The fuss she made about choosing the dresses nearly drove Aravis mad.  She remembered now that Lasaraleen had always been like that, interested in clothes and parties and gossip.  Aravis had always been more interested in bows and arrows and horses and dogs and swimming.  You will guess that each thought the other silly.

There.  That last sentence sums up why Lasaraleen works as a character: Because she thinks.  She might think very differently from the main characters, but it’s only because she was brought up to value different things.  When she asks Aravis why she doesn’t want to marry the Grand Vizier, she’s genuinely shocked that Aravis would turn down a life of luxury (much like her own, but richer).

“You always were a queer girl, Aravis,” said Lasaraleen.  “What more do you want?”

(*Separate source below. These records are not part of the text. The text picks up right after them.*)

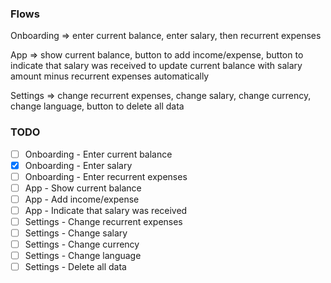 ### Flows 

Onboarding => enter current balance, enter salary, then recurrent expenses

App => show current balance, button to add income/expense, button to indicate that salary was received to update current balance with salary amount minus recurrent expenses automatically

Settings => change recurrent expenses, change salary, change currency, change language, button to delete all data
 
### TODO 

- [ ] Onboarding - Enter current balance
- [X] Onboarding - Enter salary
- [ ] Onboarding - Enter recurrent expenses
- [ ] App - Show current balance
- [ ] App - Add income/expense
- [ ] App - Indicate that salary was received
- [ ] Settings - Change recurrent expenses
- [ ] Settings - Change salary
- [ ] Settings - Change currency
- [ ] Settings - Change language
- [ ] Settings - Delete all data
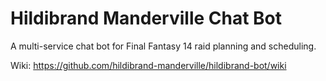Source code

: Hildibrand Manderville Chat Bot
================================

A multi-service chat bot for Final Fantasy 14 raid planning and scheduling.

Wiki: https://github.com/hildibrand-manderville/hildibrand-bot/wiki
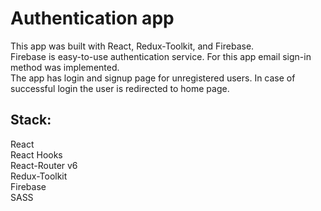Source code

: # Authentication app 
This app was built with React, Redux-Toolkit, and Firebase. \
Firebase is easy-to-use authentication service. For this app email sign-in method was implemented. \
The app has login and signup page for unregistered users. In case of successful login the user is redirected to home page.

## Stack: 
React \
React Hooks \
React-Router v6 \
Redux-Toolkit \
Firebase \
SASS 
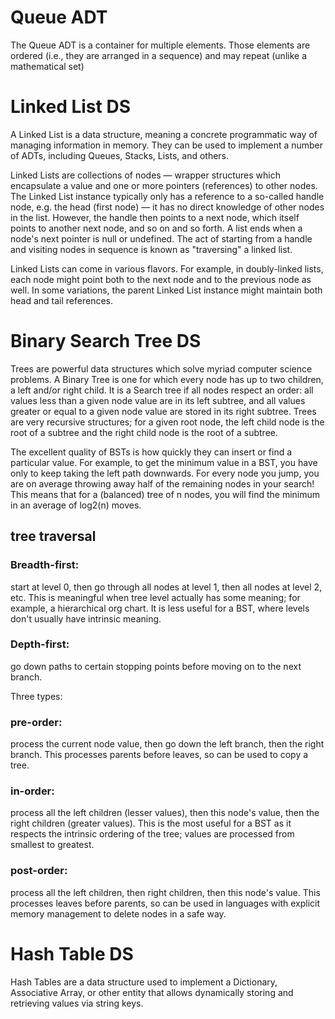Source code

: # Queue ADT

The Queue ADT is a container for multiple elements. Those elements are ordered (i.e., they are arranged in a sequence) and may repeat (unlike a mathematical set)


# Linked List DS

A Linked List is a data structure, meaning a concrete programmatic way of managing information in memory. They can be used to implement a number of ADTs, including Queues, Stacks, Lists, and others.

Linked Lists are collections of nodes — wrapper structures which encapsulate a value and one or more pointers (references) to other nodes. The Linked List instance typically only has a reference to a so-called handle node, e.g. the head (first node) — it has no direct knowledge of other nodes in the list. However, the handle then points to a next node, which itself points to another next node, and so on and so forth. A list ends when a node's next pointer is null or undefined. The act of starting from a handle and visiting nodes in sequence is known as "traversing" a linked list.

Linked Lists can come in various flavors. For example, in doubly-linked lists, each node might point both to the next node and to the previous node as well. In some variations, the parent Linked List instance might maintain both head and tail references.

# Binary Search Tree DS

Trees are powerful data structures which solve myriad computer science problems. A Binary Tree is one for which every node has up to two children, a left and/or right child. It is a Search tree if all nodes respect an order: all values less than a given node value are in its left subtree, and all values greater or equal to a given node value are stored in its right subtree. Trees are very recursive structures; for a given root node, the left child node is the root of a subtree and the right child node is the root of a subtree.

The excellent quality of BSTs is how quickly they can insert or find a particular value. For example, to get the minimum value in a BST, you have only to keep taking the left path downwards. For every node you jump, you are on average throwing away half of the remaining nodes in your search! This means that for a (balanced) tree of n nodes, you will find the minimum in an average of log2(n) moves.

## tree traversal

### Breadth-first:
start at level 0, then go through all nodes at level 1, then all nodes at level 2, etc. This is meaningful when tree level actually has some meaning; for example, a hierarchical org chart. It is less useful for a BST, where levels don't usually have intrinsic meaning.

### Depth-first:
go down paths to certain stopping points before moving on to the next branch.

Three types:

### pre-order:
process the current node value, then go down the left branch, then the right branch. This processes parents before leaves, so can be used to copy a tree.

### in-order:
process all the left children (lesser values), then this node's value, then the right children (greater values). This is the most useful for a BST as it respects the intrinsic ordering of the tree; values are processed from smallest to greatest.

### post-order:
process all the left children, then right children, then this node's value. This processes leaves before parents, so can be used in languages with explicit memory management to delete nodes in a safe way.

# Hash Table DS

Hash Tables are a data structure used to implement a Dictionary, Associative Array, or other entity that allows dynamically storing and retrieving values via string keys.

That’s the question that Aravis has to answer for herself at some point – all she knows so far is what she doesn’t want, but she’ll need more than that to really make a life for herself in Narnia.  All she wanted initially was to escape her impending marriage to Ahoshta, whom she hated at least partly for aesthetic reasons.  Escape is not the same as freedom; one can just as easily run into a new trap, or even run right back to the old cage.  Freedom can be a frightening thing.

Lasaraleen wanted to go back on the whole arrangement and kept on telling Aravis that Narnia was a country of perpetual snow and ice inhabited by demons and sorcerers, and she was mad to think of going there.  “And with a peasant boy, too!” said Lasaraleen.  “Darling, think of it!  It’s not Nice.”  Aravis had thought of it a good deal, but she was so tired of Lasaraleen’s silliness by now that, for the first time, she began to think that traveling with Shasta was really rather more fun than fashionable life in Tashbaan.

She’s still afraid, and you’ll notice that she hasn’t come to terms with life in Narnia just yet, only “traveling with Shasta”.  I also love how legends about Narnia have gotten all muddled and mixed up in Calormen.  And then there’s this from Lasaraleen (presented without comment):

“Oh, darling, have you seen the barbarian queen from Narnia?  She’s staying in Tashbaan at present.  They say Prince Rabadash is madly in love with her. […] I can’t see that she’s so very pretty myself.  But some of the Narnian men are lovely.”

After many diversions and attempts by Las to back out, she and Aravis actually come up with a plan.  Aravis could leave the city by a private exit from the Tisroc’s palace, and the Horses would be led out separately by Lasaraleen’s groom.  Of course, this requires the two of them navigating the Tisroc’s palace, and naturally, they run into the Tisroc himself in a secret council (because what kind of story would it be otherwise?).